The Swimming Pool is only an hour long and in some ways feels like a lengthened short rather than a full feature.  Its strength is its observational, non-judgemental tone that allows the individual characters to come through, important given the lack of narrative drive. 


It depicts a day in the life of four disabled teenagers and their swimming instructor at a pool in Cuba.  What it portrays well is a group of kids testing how to relate each other and how far they can push things – something that is heightened by the way they are clearly stuck in a group together, separated from the other kids who they have to clear the pool for.   The film unfolds gently, perhaps a little too gently given it only has a short running time, with a documentary feel to it.  It has nice moments of comedy and emotional touches, but in the end is a short, quiet piece that doesn't quite reveal as much as it could have.

Pluto - ice cold and cracking under pressure

Pluto is a brilliantly chilling film from South Korea.  My own regret is that I suspect it is also a much more biting satire than I was able to realise as I didn't know anything about South Korea’s school system or class structure beforehand.

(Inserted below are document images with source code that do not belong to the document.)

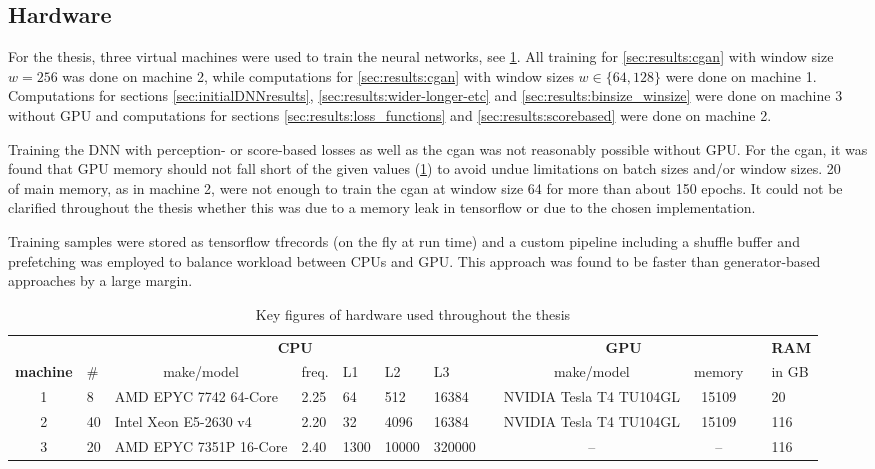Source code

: \clearpage
\begin{landscape}
\subsection{Hardware}\label{sec:appendix:hardware}
For the thesis, three virtual machines were used to train the neural networks, see \cref{tab:appendix:hardware}.
All training for \cref{sec:results:cgan} with window size $w=256$ was done on machine 2, 
while computations for  \cref{sec:results:cgan} with window sizes $w \in \{64,128\}$ were done on machine 1.
Computations for sections \ref{sec:initialDNNresults}, \ref{sec:results:wider-longer-etc} and \ref{sec:results:binsize_winsize}
were done on machine 3 without GPU and computations for sections \ref{sec:results:loss_functions} and \ref{sec:results:scorebased} were done on machine 2.

Training the DNN with perception- or score-based losses as well as the \acrshort{cgan} was not reasonably possible without GPU.
For the \acrshort{cgan}, it was found that GPU memory should not fall short of the given values (\cref{tab:appendix:hardware})
to avoid undue limitations on batch sizes and/or window sizes.
\SI{20}{\giga\byte} of main memory, as in machine 2, were not enough to train the \acrshort{cgan} at window size 64 for more than about 150 epochs.
It could not be clarified throughout the thesis whether this was due to a memory leak in tensorflow or due to the chosen implementation.

Training samples were stored as tensorflow tfrecords (on the fly at run time) and a custom pipeline including a shuffle buffer and prefetching 
was employed to balance workload between CPUs and GPU.
This approach was found to be faster than generator-based approaches by a large margin.
 \begin{table}[hbp]
\small
\centering
\begin{tabular}{c|lllllllccll}
\hline
\textbf{}        &    & \multicolumn{5}{c}{\textbf{CPU}}                               &  & \multicolumn{2}{c}{\textbf{GPU}} &  & \multicolumn{1}{c}{\textbf{RAM}} \\
\textbf{machine} & \# & \multicolumn{1}{c}{make/model} & freq. & L1   & L2    & L3     &  & make/model              & memory &  & in GB                            \\ \hline
1                & 8  & AMD EPYC 7742 64-Core          & 2.25  & 64   & 512   & 16384  &  & NVIDIA Tesla T4 TU104GL & 15109  &  & 20                               \\
2                & 40 & Intel Xeon E5-2630 v4          & 2.20  & 32   & 4096  & 16384  &  & NVIDIA Tesla T4 TU104GL & 15109  &  & 116                              \\
3                & 20 & AMD EPYC 7351P 16-Core         & 2.40  & 1300 & 10000 & 320000 &  & --                      & --     &  & 116                              \\ \hline
\end{tabular}
\caption{Key figures of hardware used throughout the thesis}\label{tab:appendix:hardware}
\end{table}


\end{landscape}
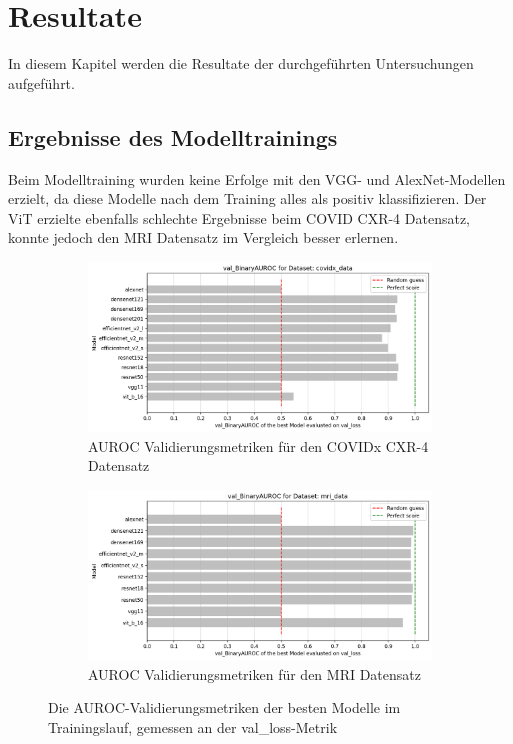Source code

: \section{Resultate}
In diesem Kapitel werden die Resultate der durchgeführten Untersuchungen aufgeführt.

\subsection{Ergebnisse des Modelltrainings} \label{chap:ergebnisse-modelltraining}
Beim Modelltraining wurden keine Erfolge mit den VGG- und AlexNet-Modellen erzielt, da diese Modelle nach dem Training alles als positiv klassifizieren. Der ViT erzielte ebenfalls schlechte Ergebnisse beim COVID CXR-4 Datensatz, konnte jedoch den MRI Datensatz im Vergleich besser erlernen.

\begin{figure}[H]
    \centering
    \begin{subfigure}{0.49\linewidth}
        \centering
        \includegraphics[height=0.49\linewidth]{01-images/05-resultate/val_binaryAUROC_COVIDX.png}
        \caption{AUROC Validierungsmetriken für den COVIDx CXR-4 Datensatz}
    \end{subfigure}\hfill%
    \centering
    \begin{subfigure}{0.49\linewidth}
        \centering
        \includegraphics[height=0.49\linewidth]{01-images/05-resultate/val_binaryAUROC_MRI.png}
        \caption{AUROC Validierungsmetriken für den MRI Datensatz}
    \end{subfigure}
    \caption{Die AUROC-Validierungsmetriken der besten Modelle im Trainingslauf, gemessen an der val\_loss-Metrik}
    \label{fig:result-val-train}
\end{figure}

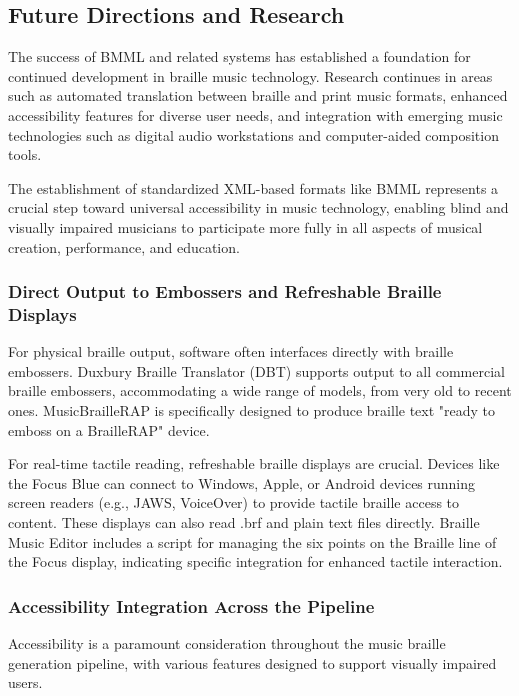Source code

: \subsection{Future Directions and Research}

The success of BMML and related systems has established a foundation for continued development in braille music technology. Research continues in areas such as automated translation between braille and print music formats, enhanced accessibility features for diverse user needs, and integration with emerging music technologies such as digital audio workstations and computer-aided composition tools.

The establishment of standardized XML-based formats like BMML represents a crucial step toward universal accessibility in music technology, enabling blind and visually impaired musicians to participate more fully in all aspects of musical creation, performance, and education.
\subsubsection{Direct Output to Embossers and Refreshable Braille Displays}
For physical braille output, software often interfaces directly with braille embossers. Duxbury Braille Translator (DBT) supports output to all commercial braille embossers, accommodating a wide range of models, from very old to recent ones. \cite{duxbury-dbt} MusicBrailleRAP is specifically designed to produce braille text "ready to emboss on a BrailleRAP" device. \cite{github-braillerap}

For real-time tactile reading, refreshable braille displays are crucial. Devices like the Focus Blue can connect to Windows, Apple, or Android devices running screen readers (e.g., JAWS, VoiceOver) to provide tactile braille access to content. \cite{focus-blue, freedomscientific-jaws} These displays can also read .brf and plain text files directly. \cite{focus-blue} Braille Music Editor includes a script for managing the six points on the Braille line of the Focus display, indicating specific integration for enhanced tactile interaction. \cite{braillemusiceditor}

\subsubsection{Accessibility Integration Across the Pipeline}
Accessibility is a paramount consideration throughout the music braille generation pipeline, with various features designed to support visually impaired users.

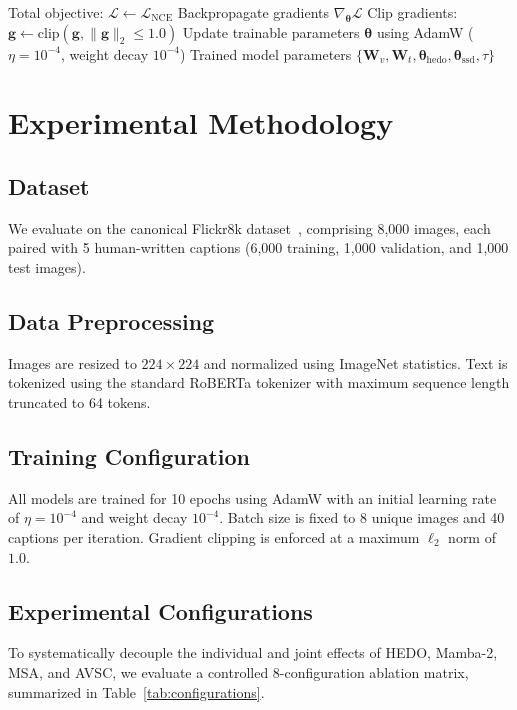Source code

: \documentclass[10pt,journal,final]{IEEEtran}
\begin{document}
\begin{algorithm}[htbp]
\begin{algorithmic}[1]
        \ELSE
            \STATE Total objective: $\mathcal{L} \leftarrow \mathcal{L}_{\mathrm{NCE}}$
        \ENDIF
        \STATE Backpropagate gradients $\nabla_{\boldsymbol{\theta}} \mathcal{L}$
        \STATE Clip gradients: $\mathbf{g} \leftarrow \mathrm{clip}(\mathbf{g}, \|\mathbf{g}\|_2 \le 1.0)$
        \STATE Update trainable parameters $\boldsymbol{\theta}$ using AdamW ($\eta = 10^{-4}$, weight decay $10^{-4}$)
    \ENDFOR
\ENDFOR
\RETURN Trained model parameters $\{\mathbf{W}_v, \mathbf{W}_t, \boldsymbol{\theta}_{\mathrm{hedo}}, \boldsymbol{\theta}_{\mathrm{ssd}}, \tau\}$
\end{algorithmic}
\end{algorithm}

\section{Experimental Methodology}
\label{sec:methodology}

\subsection{Dataset}
We evaluate on the canonical Flickr8k dataset~\cite{hodosh2013framing}, comprising 8,000 images, each paired with 5 human-written captions (6,000 training, 1,000 validation, and 1,000 test images).

\subsection{Data Preprocessing}
Images are resized to $224 \times 224$ and normalized using ImageNet statistics. Text is tokenized using the standard RoBERTa tokenizer with maximum sequence length truncated to 64 tokens.

\subsection{Training Configuration}
All models are trained for 10 epochs using AdamW with an initial learning rate of $\eta = 10^{-4}$ and weight decay $10^{-4}$. Batch size is fixed to 8 unique images and 40 captions per iteration. Gradient clipping is enforced at a maximum $\ell_2$ norm of $1.0$.

\subsection{Experimental Configurations}
To systematically decouple the individual and joint effects of HEDO, Mamba-2, MSA, and AVSC, we evaluate a controlled 8-configuration ablation matrix, summarized in Table~\ref{tab:configurations}.
\end{document}
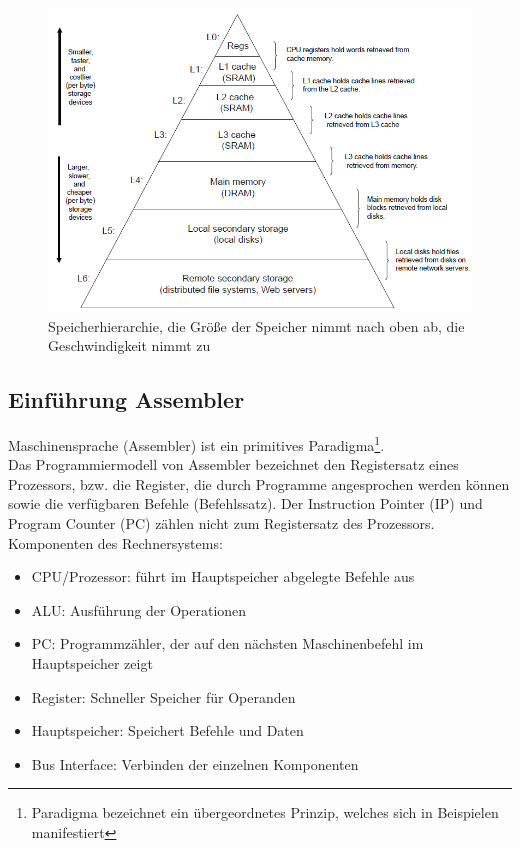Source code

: \documentclass[a4paper,12pt,leqno]{article}
\begin{document}
\begin{figure}[h!]
\centering
\includegraphics[scale=0.5]{Grafiken/Speicherhierarchie.png}
\caption{Speicherhierarchie, die Größe der Speicher nimmt nach oben ab, die Geschwindigkeit nimmt zu}
\label{pic:Speicherhierarchie}
\end{figure}

\subsection{Einführung Assembler}

Maschinensprache (Assembler) ist ein primitives Paradigma\footnote{Paradigma bezeichnet ein übergeordnetes Prinzip, welches sich in Beispielen manifestiert}.\\
Das Programmiermodell von Assembler bezeichnet den Registersatz eines Prozessors, bzw. die Register, die durch Programme angesprochen werden können sowie die verfügbaren Befehle (Befehlssatz). Der Instruction Pointer (IP) und Program Counter (PC) zählen nicht zum Registersatz des Prozessors.\\

Komponenten des Rechnersystems:
\begin{itemize}
\item CPU/Prozessor: führt im Hauptspeicher abgelegte Befehle aus
\item ALU: Ausführung der Operationen
\item PC: Programmzähler, der auf den nächsten Maschinenbefehl im Hauptspeicher zeigt
\item Register: Schneller Speicher für Operanden
\item Hauptspeicher: Speichert Befehle und Daten
\item Bus Interface: Verbinden der einzelnen Komponenten
\end{itemize}
\end{document}
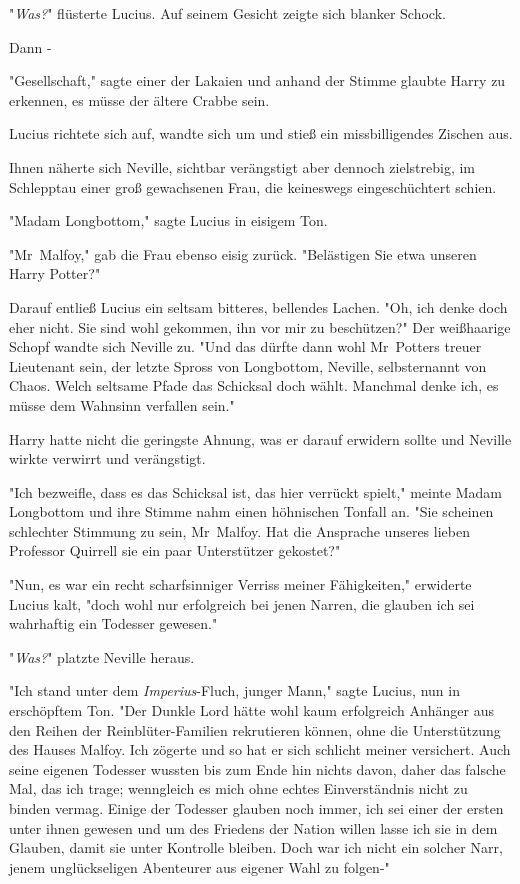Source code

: {"\emph{Was?}" flüsterte Lucius. Auf seinem Gesicht zeigte sich blanker Schock.

Dann -

"Gesellschaft," sagte einer der Lakaien und anhand der Stimme glaubte Harry zu erkennen, es müsse der ältere Crabbe sein.

Lucius richtete sich auf, wandte sich um und stieß ein missbilligendes Zischen aus.

Ihnen näherte sich Neville, sichtbar verängstigt aber dennoch zielstrebig, im Schlepptau einer groß gewachsenen Frau, die keineswegs eingeschüchtert schien.

"Madam Longbottom," sagte Lucius in eisigem Ton.

"Mr~Malfoy," gab die Frau ebenso eisig zurück. "Belästigen Sie etwa unseren Harry Potter?"

Darauf entließ Lucius ein seltsam bitteres, bellendes Lachen. "Oh, ich denke doch eher nicht. Sie sind wohl gekommen, ihn vor mir zu beschützen?" Der weißhaarige Schopf wandte sich Neville zu. "Und das dürfte dann wohl Mr~Potters treuer Lieutenant sein, der letzte Spross von Longbottom, Neville, selbsternannt von Chaos. Welch seltsame Pfade das Schicksal doch wählt. Manchmal denke ich, es müsse dem Wahnsinn verfallen sein."

Harry hatte nicht die geringste Ahnung, was er darauf erwidern sollte und Neville wirkte verwirrt und verängstigt.

"Ich bezweifle, dass es das Schicksal ist, das hier verrückt spielt," meinte Madam Longbottom und ihre Stimme nahm einen höhnischen Tonfall an. "Sie scheinen schlechter Stimmung zu sein, Mr~Malfoy. Hat die Ansprache unseres lieben Professor Quirrell sie ein paar Unterstützer gekostet?"

"Nun, es war ein recht scharfsinniger Verriss meiner Fähigkeiten," erwiderte Lucius kalt, "doch wohl nur erfolgreich bei jenen Narren, die glauben ich sei wahrhaftig ein Todesser gewesen."

"\emph{Was?}" platzte Neville heraus.

"Ich stand unter dem \emph{Imperius}-Fluch, junger Mann," sagte Lucius, nun in erschöpftem Ton. "Der Dunkle Lord hätte wohl kaum erfolgreich Anhänger aus den Reihen der Reinblüter-Familien rekrutieren können, ohne die Unterstützung des Hauses Malfoy. Ich zögerte und so hat er sich schlicht meiner versichert. Auch seine eigenen Todesser wussten bis zum Ende hin nichts davon, daher das falsche Mal, das ich trage; wenngleich es mich ohne echtes Einverständnis nicht zu binden vermag. Einige der Todesser glauben noch immer, ich sei einer der ersten unter ihnen gewesen und um des Friedens der Nation willen lasse ich sie in dem Glauben, damit sie unter Kontrolle bleiben. Doch war ich nicht ein solcher Narr, jenem unglückseligen Abenteurer aus eigener Wahl zu folgen-"

}
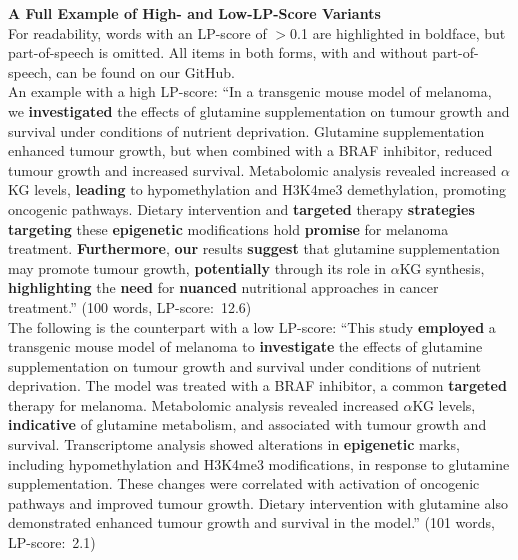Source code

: \textbf{A Full Example of High- and Low-LP-Score Variants} \\

For readability, words with an LP-score of $>$0.1 are highlighted in boldface, but part-of-speech is omitted. All items in both forms, with and without part-of-speech, can be found on our GitHub. \\

\noindent An example with a high LP-score: ``In a transgenic mouse model of melanoma, we \textbf{investigated} the effects of glutamine supplementation on tumour growth and survival under conditions of nutrient deprivation. Glutamine supplementation enhanced tumour growth, but when combined with a BRAF inhibitor, reduced tumour growth and increased survival. Metabolomic analysis revealed increased $\alpha$KG levels, \textbf{leading} to hypomethylation and H3K4me3 demethylation, promoting oncogenic pathways. Dietary intervention and \textbf{targeted} therapy \textbf{strategies} \textbf{targeting} these \textbf{epigenetic} modifications hold \textbf{promise} for melanoma treatment. \textbf{Furthermore}, \textbf{our} results \textbf{suggest} that glutamine supplementation may promote tumour growth, \textbf{potentially} through its role in $\alpha$KG synthesis, \textbf{highlighting} the \textbf{need} for \textbf{nuanced} nutritional approaches in cancer treatment.'' (100 words, LP-score:\ 12.6) \\

\noindent The following is the counterpart with a low LP-score: ``This study \textbf{employed} a transgenic mouse model of melanoma to \textbf{investigate} the effects of glutamine supplementation on tumour growth and survival under conditions of nutrient deprivation. The model was treated with a BRAF inhibitor, a common \textbf{targeted} therapy for melanoma. Metabolomic analysis revealed increased $\alpha$KG levels, \textbf{indicative} of glutamine metabolism, and associated with tumour growth and survival. Transcriptome analysis showed alterations in \textbf{epigenetic} marks, including hypomethylation and H3K4me3 modifications, in response to glutamine supplementation. These changes were correlated with activation of oncogenic pathways and improved tumour growth. Dietary intervention with glutamine also demonstrated enhanced tumour growth and survival in the model.'' (101 words, LP-score:\ 2.1) \\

It opens with the murder of the star pupil, Yujin, at an elite boarding school on the eve of the highly competitive national exams for entry to the top universities.  The chilling tone is set by the callous indifference with which the murder is met – from his school, his friends, his family, even the initial suspect is more concerned with whether this will affect his academic performance than the fact that a murder has happened.  Only the police are concerned about what has happened.

As the truth of what has been going on in the school, and the intense competition that the students are driven into, is revealed, the film only becomes more and more unsettling.  Only one character is even remotely likeable, although the central character also caught up in this is very compelling even as his choices become less forgivable.  This makes the film eerily fascinating and utterly horrifying.

The film has a good deal of visual flair, infusing the film with more and more creepiness and unease.   Yujin’s laconic bitterness, June’s furious determination and the other school kids bratty entitlement mix together superbly and make the film an even more tense and intense experience, building to a heart stopping stand-off.

Although  deliberately exaggerated and heightened in both plotting and emotion, the film doesn’t lose the viewer but instead draws them in further to the melodrama.  At times I’m not sure I was still breathing.  It unwinds at its own pace making the punctuations of violence even more shocking.  This easily could have turned schlocky or incredible (I can imagine some people will find it so) but I felt that it packed so much in yet contained it so well that I was gripped from beginning to end.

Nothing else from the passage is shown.